Ok, so there were 7 top tips from Richard Evans, but they are very handy tips I hope you’ll agree.

So what are you waiting for? Happy haggling,

Disclaimer: I was invited to attend the Negotiation Academy, given a scrummy afternoon tea and my travel and childcare expenses were covered. 

Negotiation Academy – How to do bartering battle

Afternoon Tea

Afternoon Tea – yum!

I didn’t do very well at school. Well, I did well enough but my heart wasn’t in it. School for me was a bit boring and the lessons felt a bit irrelevant. They also never, ever, ever served afternoon tea.

I was intrigued this week to be invited along to the webuyanycar Negotiation Academy. Like any good schoolgirl I arrived with a brand new notebook and a selection of pens (though regrettably no pencil case with “I heart Robbie Williams” etched on it in blue biro).

The Negotiation Academy was a 90 minute masterclass in the very swish Great John Street Hotel in Manchester. With a delicious afternoon tea thrown in to soften the educational blow, I sat down and was taken on a whistle-stop tour of all things negotiation, not hostage negotiation, but haggling with retailers negotiation.

Sandi Mann

Dr Sandi Mann

We were lucky enough to be treated to some words of wisdom from experts who really were experts and seriously knew their stuff! I already “knew” Dr Sandi Mann, we both write for the same magazine, and whilst we’ve never met we have nattered online a few times. She’s brilliant, so engaging, interesting and was the perfect person to kick off the afternoon.

Sandi is a specialist in social psychology and ran through a host of top tips for negotiating with retailers including playing good cop/bad cop, using body language to your advantage and my favourite tip, just ask, if you do it with enough (polite) confidence, you might just get away with it.

Following Sandi was Tarlok Teji, a Retail Expert and Visiting Teaching Fellow at Manchester Business School who, with over 30 years’ in industry revealed the sales tricks and treats used by retailers. Including getting your timing right, retailers usually have monthly targets, go shopping at the end of the month and they’re more likely to offer a discount to bag that sale! Tarlok packed a heap of really useful information into just ten short minutes.

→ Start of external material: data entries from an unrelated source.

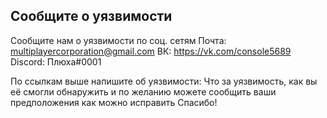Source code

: ## Сообщите о уязвимости

Сообщите нам о уязвимости по соц. сетям 
Почта: multiplayercorporation@gmail.com
ВК: https://vk.com/console5689
Discord: Плюха#0001

По ссылкам выше напишите об уязвимости: Что за уязвимость, как вы её смогли обнаружить и по желанию можете сообщить ваши предположения как можно исправить
Спасибо!
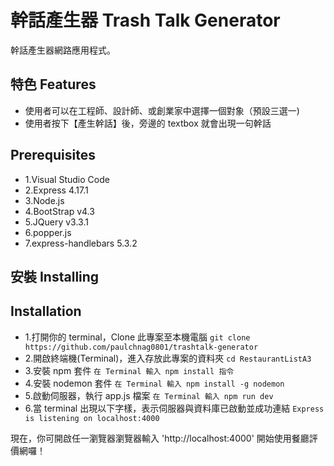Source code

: # 幹話產生器 Trash Talk Generator
幹話產生器網路應用程式。

## 特色 Features
- 使用者可以在工程師、設計師、或創業家中選擇一個對象（預設三選一)
- 使用者按下【產生幹話】後，旁邊的 textbox 就會出現一句幹話


## Prerequisites

- 1.Visual Studio Code
- 2.Express 4.17.1
- 3.Node.js
- 4.BootStrap v4.3
- 5.JQuery v3.3.1
- 6.popper.js
- 7.express-handlebars 5.3.2
## 安裝 Installing

## Installation

- 1.打開你的 terminal，Clone 此專案至本機電腦
  `git clone https://github.com/paulchnag0801/trashtalk-generator `
- 2.開啟終端機(Terminal)，進入存放此專案的資料夾
  `cd RestaurantListA3`
- 3.安裝 npm 套件
  `在 Terminal 輸入 npm install 指令`
- 4.安裝 nodemon 套件
  `在 Terminal 輸入 npm install -g nodemon`
- 5.啟動伺服器，執行 app.js 檔案
  `在 Terminal 輸入 npm run dev`
- 6.當 terminal 出現以下字樣，表示伺服器與資料庫已啟動並成功連結
  `Express is listening on localhost:4000`
  

現在，你可開啟任一瀏覽器瀏覽器輸入 'http://localhost:4000' 開始使用餐廳評價網囉！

Completing the indoor section of the whistle-stop negotiation tour was Martin Chimes. Martin is an independent personal financial advisor and in his ten minutes on the hot spot gave some fab straight-forward sensible advice such as, set a realistic budget that anticipates future costs, NEVER reveal your budget to the retailer, do your homework before leaving home and when it comes to finance for big ticket items such as cars research all the options available, don’t just go for the finance plan available from the retailer, you could save £££s!

Richard Evans

Richard Evans

We then bundled ourselves up against the freezing weather outside to spend a bit of time with the lovely Richard Evans who is Head of Technical Services at webuyanycar.com. Richard has been a mechanic for 31 years and there is literally nothing he doesn’t know about cars. Nothing!

Richard showed us how to inspect the panels on the car to see if they’d been replaced by looking at the colour of them, as well as checking out the bolts on the inside of the doors which could indicate that it’s been in an accident or been modified in some way. He gave a raft of top tips including checking no dashboard lights are illuminated when you run the engine and double checking that the mileage stacks up by visiting www.gov.uk/check-mot-history-vehicle brilliant tip that last one!

Disclaimer: I was invited to attend the Negotiation Academy, given a scrummy afternoon tea and my travel and childcare expenses were covered.